[Source records]

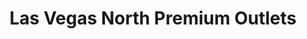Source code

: ---
title: "Las Vegas North Premium Outlets"
url: /las-vegas/las-vegas-north-premium-outlets/
shop: mall
---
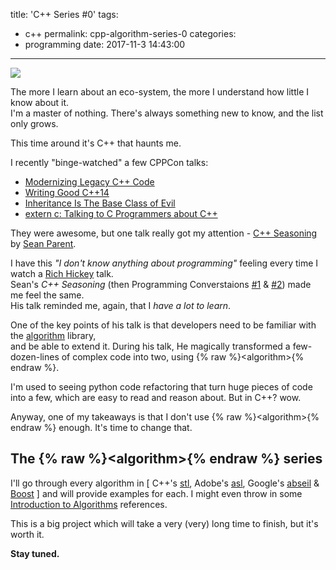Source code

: title: 'C++ <algorithm> Series #0'
tags:
  - c++
permalink: cpp-algorithm-series-0
categories:
  - programming
date: 2017-11-3 14:43:00
---

![](/images/2017/11/xkcd-algo.png)

The more I learn about an eco-system, the more I understand how little I know about it.  
I'm a master of nothing. There's always something new to know, and the list only grows.

This time around it's C++ that haunts me.

I recently "binge-watched" a few CPPCon talks:

- [Modernizing Legacy C++ Code](https://www.youtube.com/watch?v=LDxAgMe6D18)
- [Writing Good C++14](https://www.youtube.com/watch?v=1OEu9C51K2A)
- [Inheritance Is The Base Class of Evil](https://www.youtube.com/watch?v=bIhUE5uUFOA)
- [extern c: Talking to C Programmers about C++](https://www.youtube.com/watch?v=D7Sd8A6_fYU&list=PLHTh1InhhwT7J5jl4vAhO1WvGHUUFgUQH)

They were awesome, but one talk really got my attention - [C++ Seasoning](https://channel9.msdn.com/Events/GoingNative/2013/Cpp-Seasoning) by [Sean Parent](http://sean-parent.stlab.cc/papers-and-presentations).

I have this *"I don't know anything about programming"* feeling every time I watch a [Rich Hickey](https://changelog.com/posts/rich-hickeys-greatest-hits) talk.  
Sean's *C++ Seasoning* (then Programming Converstaions [#1](https://www.youtube.com/watch?v=IzNtM038JuI) & [#2](https://www.youtube.com/watch?v=vxv74Mjt9_0)) made me feel the same.  
His talk reminded me, again, that I *have a lot to learn*.

One of the key points of his talk is that developers need to be familiar with the [algorithm](http://www.cplusplus.com/reference/algorithm/) library,  
and be able to extend it. During his talk, He magically transformed a few-dozen-lines of complex code into two, using {% raw %}&lt;algorithm&gt;{% endraw %}.

I'm used to seeing python code refactoring that turn huge pieces of code into a few, which are easy to read and reason about. But in C++? wow.  

Anyway, one of my takeaways is that I don't use {% raw %}&lt;algorithm&gt;{% endraw %} enough. It's time to change that.

## The {% raw %}&lt;algorithm&gt;{% endraw %} series

I'll go through every algorithm in \[ C++'s [stl](http://www.cplusplus.com/reference/algorithm/), Adobe's [asl](https://github.com/stlab/adobe_source_libraries), Google's [abseil](https://github.com/abseil/abseil-cpp) & [Boost](http://www.boost.org/doc/libs/1_65_1/libs/algorithm/doc/html/index.html) \] and will provide examples for each. I might even throw in some [Introduction to Algorithms](https://ocw.mit.edu/courses/electrical-engineering-and-computer-science/6-046j-introduction-to-algorithms-sma-5503-fall-2005/) references.

This is a big project which will take a very (very) long time to finish, but it's worth it.

**Stay tuned.**
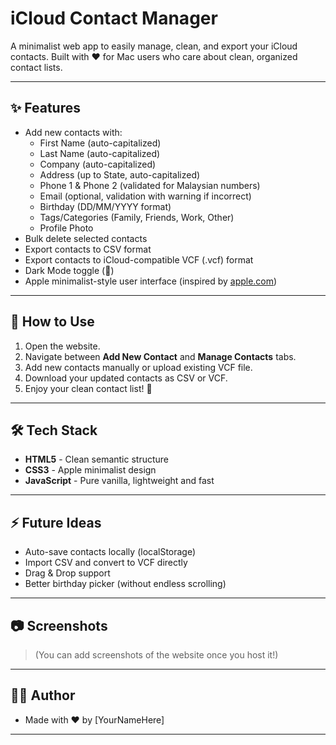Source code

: # iCloud Contact Manager

A minimalist web app to easily manage, clean, and export your iCloud contacts.
Built with ❤️ for Mac users who care about clean, organized contact lists.

---

## ✨ Features

- Add new contacts with:
  - First Name (auto-capitalized)
  - Last Name (auto-capitalized)
  - Company (auto-capitalized)
  - Address (up to State, auto-capitalized)
  - Phone 1 & Phone 2 (validated for Malaysian numbers)
  - Email (optional, validation with warning if incorrect)
  - Birthday (DD/MM/YYYY format)
  - Tags/Categories (Family, Friends, Work, Other)
  - Profile Photo
- Bulk delete selected contacts
- Export contacts to CSV format
- Export contacts to iCloud-compatible VCF (.vcf) format
- Dark Mode toggle (🌙)
- Apple minimalist-style user interface (inspired by [apple.com](https://apple.com))

---

## 📄 How to Use

1. Open the website.
2. Navigate between **Add New Contact** and **Manage Contacts** tabs.
3. Add new contacts manually or upload existing VCF file.
4. Download your updated contacts as CSV or VCF.
5. Enjoy your clean contact list! 🚀

---

## 🛠 Tech Stack

- **HTML5** - Clean semantic structure
- **CSS3** - Apple minimalist design
- **JavaScript** - Pure vanilla, lightweight and fast

---

## ⚡ Future Ideas

- Auto-save contacts locally (localStorage)
- Import CSV and convert to VCF directly
- Drag & Drop support
- Better birthday picker (without endless scrolling)

---

## 📷 Screenshots

> (You can add screenshots of the website once you host it!)

---

## 👨‍💻 Author

- Made with ❤️ by [YourNameHere]

---
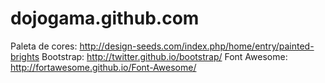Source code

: dojogama.github.com
===================

Paleta de cores: http://design-seeds.com/index.php/home/entry/painted-brights
Bootstrap: http://twitter.github.io/bootstrap/
Font Awesome: http://fortawesome.github.io/Font-Awesome/
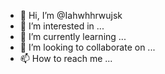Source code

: - 👋 Hi, I’m @Iahwhhrwujsk
- 👀 I’m interested in ...
- 🌱 I’m currently learning ...
- 💞️ I’m looking to collaborate on ...
- 📫 How to reach me ...

<!---
Iahwhhrwujsk/Iahwhhrwujsk is a ✨ special ✨ repository because its `README.md` (this file) appears on your GitHub profile.
You can click the Preview link to take a look at your changes.
--->

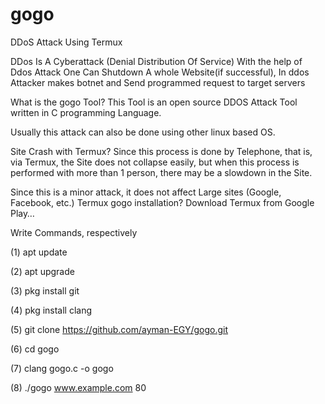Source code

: # gogo

DDoS Attack Using Termux

DDos Is A Cyberattack (Denial Distribution Of Service) With the help of Ddos Attack One Can Shutdown A whole Website(if successful), In ddos Attacker makes botnet and Send programmed request to target servers

What is the gogo Tool?
This Tool is an open source DDOS Attack Tool written in C programming Language.

Usually this attack can also be done using other linux based OS.

Site Crash with Termux?
Since this process is done by Telephone, that is, via Termux, the Site does not collapse easily, but when this process is performed with more than 1 person, there may be a slowdown in the Site.

Since this is a minor attack, it does not affect Large sites (Google, Facebook, etc.)
Termux gogo installation?
Download Termux from Google Play…

 Write Commands, respectively

(1) apt update

(2) apt upgrade

(3) pkg install git

(4) pkg install clang

(5) git clone https://github.com/ayman-EGY/gogo.git

(6) cd gogo

(7) clang gogo.c -o gogo

(8) ./gogo www.example.com 80
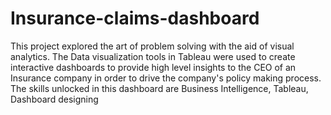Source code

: # Insurance-claims-dashboard
 This project explored the art of problem solving with the aid of visual analytics. The Data visualization tools in Tableau were used to create interactive dashboards to provide high level insights to the CEO of an Insurance company in order to drive the company's policy making process. The skills unlocked in this dashboard are Business Intelligence, Tableau, Dashboard designing
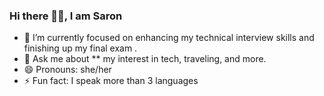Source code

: ### Hi there 👋🏾, I am Saron 

<!--
**Saronbgm/Saronbgm** is a ✨ _special_ ✨ repository because its `README.md` (this file) appears on your GitHub profile. -->


- 🔭 I’m currently focused on enhancing my technical interview skills and finishing up my final exam .
- 💬 Ask me about ** my interest in tech, traveling, and more.
- 😄 Pronouns: she/her
- ⚡ Fun fact: I speak more than 3 languages
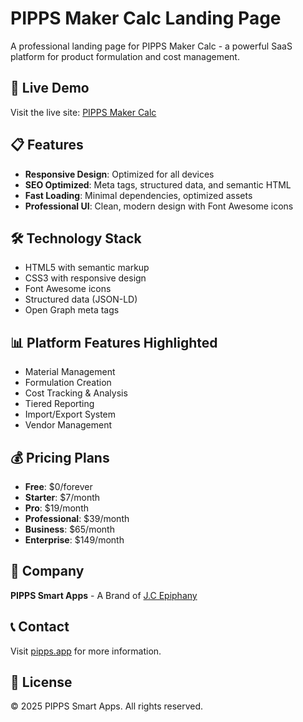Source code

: # PIPPS Maker Calc Landing Page

A professional landing page for PIPPS Maker Calc - a powerful SaaS platform for product formulation and cost management.

## 🚀 Live Demo

Visit the live site: [PIPPS Maker Calc](https://pipps-app.github.io/maker-calc-landing-page/)

## 📋 Features

- **Responsive Design**: Optimized for all devices
- **SEO Optimized**: Meta tags, structured data, and semantic HTML
- **Fast Loading**: Minimal dependencies, optimized assets
- **Professional UI**: Clean, modern design with Font Awesome icons

## 🛠️ Technology Stack

- HTML5 with semantic markup
- CSS3 with responsive design
- Font Awesome icons
- Structured data (JSON-LD)
- Open Graph meta tags

## 📊 Platform Features Highlighted

- Material Management
- Formulation Creation
- Cost Tracking & Analysis
- Tiered Reporting
- Import/Export System
- Vendor Management

## 💰 Pricing Plans

- **Free**: $0/forever
- **Starter**: $7/month
- **Pro**: $19/month
- **Professional**: $39/month
- **Business**: $65/month
- **Enterprise**: $149/month

## 🏢 Company

**PIPPS Smart Apps** - A Brand of [J.C Epiphany](https://jcepiphany.com/)

## 📞 Contact

Visit [pipps.app](https://www.pipps.app) for more information.

## 📄 License

© 2025 PIPPS Smart Apps. All rights reserved.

#### WORK ORDER:
In the records above, find the line with "Iahwhhrwujsk/Iahwhhrwujsk is a" and the line with "(4) pkg install clang". Write out exactly those lines and every one between, with no pictures and no other lines.

#### ANSWER BELOW:
Iahwhhrwujsk/Iahwhhrwujsk is a ✨ special ✨ repository because its `README.md` (this file) appears on your GitHub profile.
You can click the Preview link to take a look at your changes.
--->

Source code

: # gogo

DDoS Attack Using Termux

DDos Is A Cyberattack (Denial Distribution Of Service) With the help of Ddos Attack One Can Shutdown A whole Website(if successful), In ddos Attacker makes botnet and Send programmed request to target servers

What is the gogo Tool?
This Tool is an open source DDOS Attack Tool written in C programming Language.

Usually this attack can also be done using other linux based OS.

Site Crash with Termux?
Since this process is done by Telephone, that is, via Termux, the Site does not collapse easily, but when this process is performed with more than 1 person, there may be a slowdown in the Site.

Since this is a minor attack, it does not affect Large sites (Google, Facebook, etc.)
Termux gogo installation?
Download Termux from Google Play…

 Write Commands, respectively

(1) apt update

(2) apt upgrade

(3) pkg install git

(4) pkg install clang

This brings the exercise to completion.